That said, getting sober is one thing, but staying sober is another entirely. It’s not easy, you will yearn for and crave your drug of choice every day, but it does get easier. Here is a list of tips for getting sober and staying that way.

Live In The Present

To Get Sober:

You cannot change the past, but you can shape your future by focusing on today. Focus on the scenery around you; focus on the people who are standing by you. Appreciate everything in the present and don’t look back on what you would have done.

To Stay Sober:

Your past can serve as learning experience. As the your addiction lessens its grip on you, you can see how far you’ve come from where you were before and be proud. Moreover, when the urge does take hold, remember what started you on this journey to begin with. This will help you see the value in staying clean and sober today.
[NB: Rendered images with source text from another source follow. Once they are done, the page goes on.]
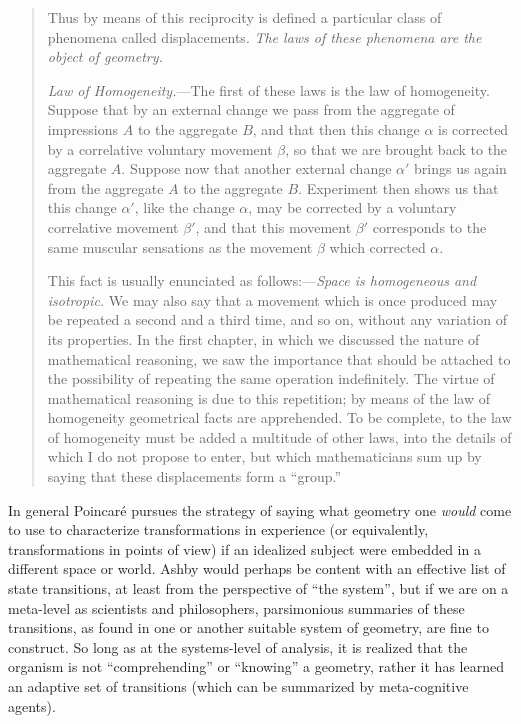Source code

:\documentclass{article}
\begin{document}
\begin{quote}
    Thus by means of this reciprocity is defined a particular class of phenomena called displacements.  \emph{The laws of these phenomena are the object of geometry.}
    
    \emph{Law of Homogeneity.}---The first of these laws is the law of homogeneity.  Suppose that by an external change we pass from the aggregate of impressions $A$ to the aggregate $B$, and that then this change $\alpha$ is corrected by a correlative voluntary movement $\beta$, so that we are brought back to the aggregate $A$.  Suppose now that another external change $\alpha'$ brings us again from the aggregate $A$ to the aggregate $B$.  Experiment then shows us that this change $\alpha'$, like the change $\alpha$, may be corrected by a voluntary correlative movement $\beta'$, and that this movement $\beta'$ corresponds to the same muscular sensations as the movement $\beta$ which corrected $\alpha$.
    
    This fact is usually enunciated as follows:---\emph{Space is homogeneous and isotropic.}  We may also say that a movement which is once produced may be repeated a second and a third time, and so on, without any variation of its properties.  In the first chapter, in which we discussed the nature of mathematical reasoning, we saw the importance that should be attached to the possibility of repeating the same operation indefinitely.  The virtue of mathematical reasoning is due to this repetition; by means of the law of homogeneity geometrical facts are apprehended.  To be complete, to the law of homogeneity must be added a multitude of other laws, into the details of which I do not propose to enter, but which mathematicians sum up by saying that these displacements form a ``group.''
    
    \citep[p. 61-64]{Poincare1952}
    
\end{quote}

In general Poincar\'e pursues the strategy of saying what geometry one \emph{would} come to use to characterize transformations in experience (or equivalently, transformations in points of view) if an idealized subject were embedded in a different space or world.  Ashby would perhaps be content with an effective list of state transitions, at least from the perspective of ``the system'', but if we are on a meta-level as scientists and philosophers, parsimonious summaries of these transitions, as found in one or another suitable system of geometry, are fine to construct.  So long as at the systems-level of analysis, it is realized that the organism is not ``comprehending'' or ``knowing'' a geometry, rather it has learned an adaptive set of transitions (which can be summarized by meta-cognitive agents).
\end{document}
Create A Healthy Environment

To Get Sober:

Throw out everything that enabled your addiction. Some alcoholics for instance say, “I won’t throw away the wine, what if I have guests over?” Don’t do this. Throw out the wine, throw out the drugs, if you have phone numbers of people who are your drinking buddies, delete them. Create an environment that helps you be free from all temptation.

To Stay Sober:

Remove yourself from environments that bring the urge back in full force. It’s not simply “old” environments that you need to remove yourself from, but new environments that bear similarities. So much of fighting addiction comes down to “control”. You can control whether you stay or leave a situation, so choose the latter if you feel it necessary.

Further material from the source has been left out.